Some may find the flavor of this vegetable a little too “earthy” and while it may not appeal to everyone’s palate, beets are packed with nutrients that support liver health. Research indicates that beet juice is a “health-promoting” and “disease-preventing” beverage and may be particularly helpful for liver health. One study specifically looked at the impact of beets on liver health and found that beet juice can help protect the liver against certain classes of carcinogens.

Although more is known about the impact of beets on the liver, current data suggests that certain antioxidants found in red beets, called betalains, have anti-cancer and anti-inflammatory properties. It’s important to note that this finding is specific to red beets, and other beet varieties, such as golden beets, may not have the same levels of antioxidants.

Eat this!: Roasting and pickling are the most popular ways to eat beets, while beet juice provides the highest concentration of nutrients found in beets.


Of course, all vegetables are good, but specific nutrients found in cruciferous vegetables, such as broccoli, seem to be especially helpful for liver integrity. A study in mice found that those fed broccoli had more positive liver metrics and a lower incidence of non-alcoholic fatty liver disease (NAFLD) and liver tumors. Although the exact mechanism for this result is not confirmed, it is likely that they are thanks to the unique plant compounds found in broccoli and other cruciferous vegetables.

Eat this!: Broccoli can be enjoyed raw or cooked, and can even be shredded to enjoy as a sausage. It can also be a complement to quiche and pasta dishes or added to a salad or served as a side dish; there are so many ways to incorporate broccoli into your meal plan.
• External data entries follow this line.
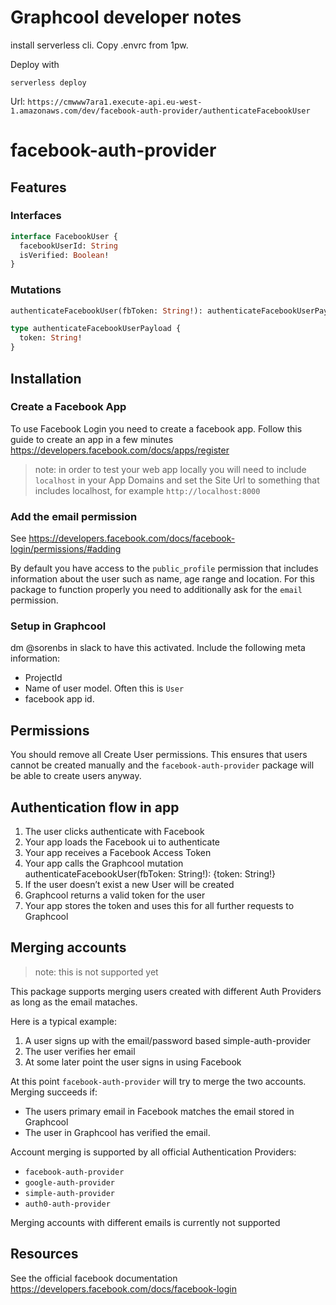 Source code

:# Graphcool developer notes

install serverless cli. Copy .envrc from 1pw.

Deploy with

```
serverless deploy
```

Url: `https://cmwww7ara1.execute-api.eu-west-1.amazonaws.com/dev/facebook-auth-provider/authenticateFacebookUser`

# facebook-auth-provider

## Features

### Interfaces

```graphql
interface FacebookUser {
  facebookUserId: String
  isVerified: Boolean!
}
```

### Mutations

```graphql
authenticateFacebookUser(fbToken: String!): authenticateFacebookUserPayload

type authenticateFacebookUserPayload {
  token: String!
}
```

## Installation

### Create a Facebook App

To use Facebook Login you need to create a facebook app. Follow this guide to create an app in a few minutes https://developers.facebook.com/docs/apps/register

> note: in order to test your web app locally you will need to include `localhost` in your App Domains and set the Site Url to something that includes localhost, for example `http://localhost:8000`

### Add the email permission

See https://developers.facebook.com/docs/facebook-login/permissions/#adding

By default you have access to the `public_profile` permission that includes information about the user such as name, age range and location. For this package to function properly you need to additionally ask for the `email` permission.

### Setup in Graphcool

dm @sorenbs in slack to have this activated. Include the following meta information:

 - ProjectId
 - Name of user model. Often this is `User`
 - facebook app id.
 
## Permissions

You should remove all Create User permissions. This ensures that users cannot be created manually and the `facebook-auth-provider` package will be able to create users anyway.

## Authentication flow in app

1. The user clicks authenticate with Facebook
2. Your app loads the Facebook ui to authenticate
3. Your app receives a Facebook Access Token
4. Your app calls the Graphcool mutation authenticateFacebookUser(fbToken: String!): {token: String!}
5. If the user doesn’t exist a new User will be created
6. Graphcool returns a valid token for the user
7. Your app stores the token and uses this for all further requests to Graphcool

## Merging accounts

> note: this is not supported yet

This package supports merging users created with different Auth Providers as long as the email mataches.

Here is a typical example:

1. A user signs up with the email/password based simple-auth-provider
2. The user verifies her email
3. At some later point the user signs in using Facebook

At this point `facebook-auth-provider` will try to merge the two accounts. Merging succeeds if:

 - The users primary email in Facebook matches the email stored in Graphcool
 - The user in Graphcool has verified the email.
 
Account merging is supported by all official Authentication Providers:

 - `facebook-auth-provider`
 - `google-auth-provider`
 - `simple-auth-provider`
 - `auth0-auth-provider`

Merging accounts with different emails is currently not supported

## Resources

See the official facebook documentation https://developers.facebook.com/docs/facebook-login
RELATED: I Did a Broccoli Cleanse and It Changed My Body for the Better

Brussels sprouts

Another cruciferous vegetable, Brussels sprouts have become a more popular vegetable in recent years, and for good reason. While Brussels sprouts can improve digestion and provide tons of vitamins and minerals, they also contain plant-based compounds that have been shown to aid liver function.

In one study, raw Brussels fed to mice appeared to increase the levels of detoxifying enzymes in the liver and lungs. These detoxifying properties appear to be higher in uncooked Brussels sprouts; however, research indicates that even when cooked, Brussels sprouts retain the ability to induce these detoxifying enzymes. Glucosinolates are a unique compound found in cruciferous vegetables that participate in enzymatic reactions that can detoxify the body’s carcinogenic compounds.

Eat this!: Brussels sprouts are most commonly enjoyed after being roasted, sautéed or steamed; however, it may be beneficial to incorporate more raw Brussels sprouts into your diet. Shaved Brussels sprouts can easily be added to a salad for added crunch and nutrients.

cabbage and spinach

This group of vegetables includes kale, spinach and cabbage, which can be beneficial for overall well-being, including liver health. Like the other vegetables on this list, green leafy vegetables are full of antioxidants that protect the body from dangerous free radicals.

In addition to decreasing the impact of free radicals on the body, some green leafy vegetables, such as spinach, appear to provide more specific benefits for the liver. A recent study found that consuming raw spinach reduced the risk of NAFLD, and the more spinach participants consumed, the lower their risk of the disease. Although cooked spinach still provides many essential nutrients, such as fiber, in this study, cooked spinach was not found to have as significant an impact on reducing the risk of NAFLD.

Eat this!: Leafy greens can be added to a salad or smoothie to enjoy raw, or they can be cooked in a variety of ways. Although this study focused specifically on spinach, all green leafy vegetables contain chlorophyll, a compound that can help the liver neutralize toxic compounds and chemicals.